▸ **REQUIRED ACTION**: Without omitting anything, copy the data exactly.
START ENTRIES PROVIDED
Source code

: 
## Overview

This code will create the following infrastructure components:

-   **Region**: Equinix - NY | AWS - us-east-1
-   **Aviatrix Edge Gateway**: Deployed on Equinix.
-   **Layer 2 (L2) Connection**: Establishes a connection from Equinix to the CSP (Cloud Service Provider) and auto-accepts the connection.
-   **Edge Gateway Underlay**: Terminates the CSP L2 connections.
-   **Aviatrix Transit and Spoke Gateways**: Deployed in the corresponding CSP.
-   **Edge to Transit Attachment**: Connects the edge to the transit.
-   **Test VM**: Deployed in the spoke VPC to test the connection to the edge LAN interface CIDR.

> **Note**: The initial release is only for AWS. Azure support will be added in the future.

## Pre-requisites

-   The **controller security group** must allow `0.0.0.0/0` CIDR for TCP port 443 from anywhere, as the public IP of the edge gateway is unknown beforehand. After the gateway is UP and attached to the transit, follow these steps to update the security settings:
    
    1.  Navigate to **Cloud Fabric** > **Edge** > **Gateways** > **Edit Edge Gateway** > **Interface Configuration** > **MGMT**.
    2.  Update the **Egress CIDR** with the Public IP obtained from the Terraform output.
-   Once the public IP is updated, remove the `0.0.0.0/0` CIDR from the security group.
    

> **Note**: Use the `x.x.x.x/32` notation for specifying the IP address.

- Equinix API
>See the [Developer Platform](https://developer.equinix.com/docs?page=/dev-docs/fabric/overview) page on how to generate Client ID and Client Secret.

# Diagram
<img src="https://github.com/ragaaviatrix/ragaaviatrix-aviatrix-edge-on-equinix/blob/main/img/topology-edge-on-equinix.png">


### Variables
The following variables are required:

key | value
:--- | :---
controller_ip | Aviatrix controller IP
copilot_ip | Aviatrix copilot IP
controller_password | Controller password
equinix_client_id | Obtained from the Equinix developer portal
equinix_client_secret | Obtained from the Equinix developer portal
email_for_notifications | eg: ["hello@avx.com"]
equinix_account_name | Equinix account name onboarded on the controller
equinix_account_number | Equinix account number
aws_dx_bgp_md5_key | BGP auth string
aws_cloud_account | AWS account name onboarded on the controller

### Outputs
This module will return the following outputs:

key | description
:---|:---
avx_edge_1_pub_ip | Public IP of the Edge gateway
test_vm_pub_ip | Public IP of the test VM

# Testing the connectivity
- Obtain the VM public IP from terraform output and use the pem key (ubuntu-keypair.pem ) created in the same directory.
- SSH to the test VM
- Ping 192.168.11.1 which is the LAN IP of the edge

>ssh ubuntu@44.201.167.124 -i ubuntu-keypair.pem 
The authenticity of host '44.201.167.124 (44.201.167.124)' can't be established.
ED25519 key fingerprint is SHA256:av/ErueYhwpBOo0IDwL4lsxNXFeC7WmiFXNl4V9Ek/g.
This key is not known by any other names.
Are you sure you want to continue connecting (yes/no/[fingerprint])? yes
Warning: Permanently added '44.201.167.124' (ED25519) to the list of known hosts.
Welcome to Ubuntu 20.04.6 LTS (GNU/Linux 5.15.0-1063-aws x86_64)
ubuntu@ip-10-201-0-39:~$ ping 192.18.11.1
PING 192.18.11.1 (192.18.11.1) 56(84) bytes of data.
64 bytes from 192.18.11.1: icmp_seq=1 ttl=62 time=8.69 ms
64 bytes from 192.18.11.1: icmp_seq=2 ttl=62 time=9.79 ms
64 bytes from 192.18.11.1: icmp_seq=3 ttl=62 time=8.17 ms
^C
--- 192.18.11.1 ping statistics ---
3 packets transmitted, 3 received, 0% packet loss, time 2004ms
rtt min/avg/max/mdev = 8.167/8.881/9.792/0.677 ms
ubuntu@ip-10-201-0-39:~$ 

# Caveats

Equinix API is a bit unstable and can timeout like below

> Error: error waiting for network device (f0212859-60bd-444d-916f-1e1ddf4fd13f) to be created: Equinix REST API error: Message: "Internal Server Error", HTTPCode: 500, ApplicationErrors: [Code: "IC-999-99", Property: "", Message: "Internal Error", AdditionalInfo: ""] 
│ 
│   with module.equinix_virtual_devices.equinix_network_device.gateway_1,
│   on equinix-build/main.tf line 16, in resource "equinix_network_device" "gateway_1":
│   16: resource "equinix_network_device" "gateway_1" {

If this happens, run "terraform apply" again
END ENTRIES PROVIDED
▸ **EXERCISE RESULT**:
Source code

: 
## Overview

This code will create the following infrastructure components:

-   **Region**: Equinix - NY | AWS - us-east-1
-   **Aviatrix Edge Gateway**: Deployed on Equinix.
-   **Layer 2 (L2) Connection**: Establishes a connection from Equinix to the CSP (Cloud Service Provider) and auto-accepts the connection.
-   **Edge Gateway Underlay**: Terminates the CSP L2 connections.
-   **Aviatrix Transit and Spoke Gateways**: Deployed in the corresponding CSP.
-   **Edge to Transit Attachment**: Connects the edge to the transit.
-   **Test VM**: Deployed in the spoke VPC to test the connection to the edge LAN interface CIDR.

> **Note**: The initial release is only for AWS. Azure support will be added in the future.

## Pre-requisites

-   The **controller security group** must allow `0.0.0.0/0` CIDR for TCP port 443 from anywhere, as the public IP of the edge gateway is unknown beforehand. After the gateway is UP and attached to the transit, follow these steps to update the security settings:
    
    1.  Navigate to **Cloud Fabric** > **Edge** > **Gateways** > **Edit Edge Gateway** > **Interface Configuration** > **MGMT**.
    2.  Update the **Egress CIDR** with the Public IP obtained from the Terraform output.
-   Once the public IP is updated, remove the `0.0.0.0/0` CIDR from the security group.
    

> **Note**: Use the `x.x.x.x/32` notation for specifying the IP address.

- Equinix API
>See the [Developer Platform](https://developer.equinix.com/docs?page=/dev-docs/fabric/overview) page on how to generate Client ID and Client Secret.

# Diagram
<img src="https://github.com/ragaaviatrix/ragaaviatrix-aviatrix-edge-on-equinix/blob/main/img/topology-edge-on-equinix.png">


### Variables
The following variables are required:

key | value
:--- | :---
controller_ip | Aviatrix controller IP
copilot_ip | Aviatrix copilot IP
controller_password | Controller password
equinix_client_id | Obtained from the Equinix developer portal
equinix_client_secret | Obtained from the Equinix developer portal
email_for_notifications | eg: ["hello@avx.com"]
equinix_account_name | Equinix account name onboarded on the controller
equinix_account_number | Equinix account number
aws_dx_bgp_md5_key | BGP auth string
aws_cloud_account | AWS account name onboarded on the controller

### Outputs
This module will return the following outputs:

key | description
:---|:---
avx_edge_1_pub_ip | Public IP of the Edge gateway
test_vm_pub_ip | Public IP of the test VM

# Testing the connectivity
- Obtain the VM public IP from terraform output and use the pem key (ubuntu-keypair.pem ) created in the same directory.
- SSH to the test VM
- Ping 192.168.11.1 which is the LAN IP of the edge

>ssh ubuntu@44.201.167.124 -i ubuntu-keypair.pem 
The authenticity of host '44.201.167.124 (44.201.167.124)' can't be established.
ED25519 key fingerprint is SHA256:av/ErueYhwpBOo0IDwL4lsxNXFeC7WmiFXNl4V9Ek/g.
This key is not known by any other names.
Are you sure you want to continue connecting (yes/no/[fingerprint])? yes
Warning: Permanently added '44.201.167.124' (ED25519) to the list of known hosts.
Welcome to Ubuntu 20.04.6 LTS (GNU/Linux 5.15.0-1063-aws x86_64)
ubuntu@ip-10-201-0-39:~$ ping 192.18.11.1
PING 192.18.11.1 (192.18.11.1) 56(84) bytes of data.
64 bytes from 192.18.11.1: icmp_seq=1 ttl=62 time=8.69 ms
64 bytes from 192.18.11.1: icmp_seq=2 ttl=62 time=9.79 ms
64 bytes from 192.18.11.1: icmp_seq=3 ttl=62 time=8.17 ms
^C
--- 192.18.11.1 ping statistics ---
3 packets transmitted, 3 received, 0% packet loss, time 2004ms
rtt min/avg/max/mdev = 8.167/8.881/9.792/0.677 ms
ubuntu@ip-10-201-0-39:~$ 

# Caveats

Equinix API is a bit unstable and can timeout like below

> Error: error waiting for network device (f0212859-60bd-444d-916f-1e1ddf4fd13f) to be created: Equinix REST API error: Message: "Internal Server Error", HTTPCode: 500, ApplicationErrors: [Code: "IC-999-99", Property: "", Message: "Internal Error", AdditionalInfo: ""] 
│ 
│   with module.equinix_virtual_devices.equinix_network_device.gateway_1,
│   on equinix-build/main.tf line 16, in resource "equinix_network_device" "gateway_1":
│   16: resource "equinix_network_device" "gateway_1" {

If this happens, run "terraform apply" again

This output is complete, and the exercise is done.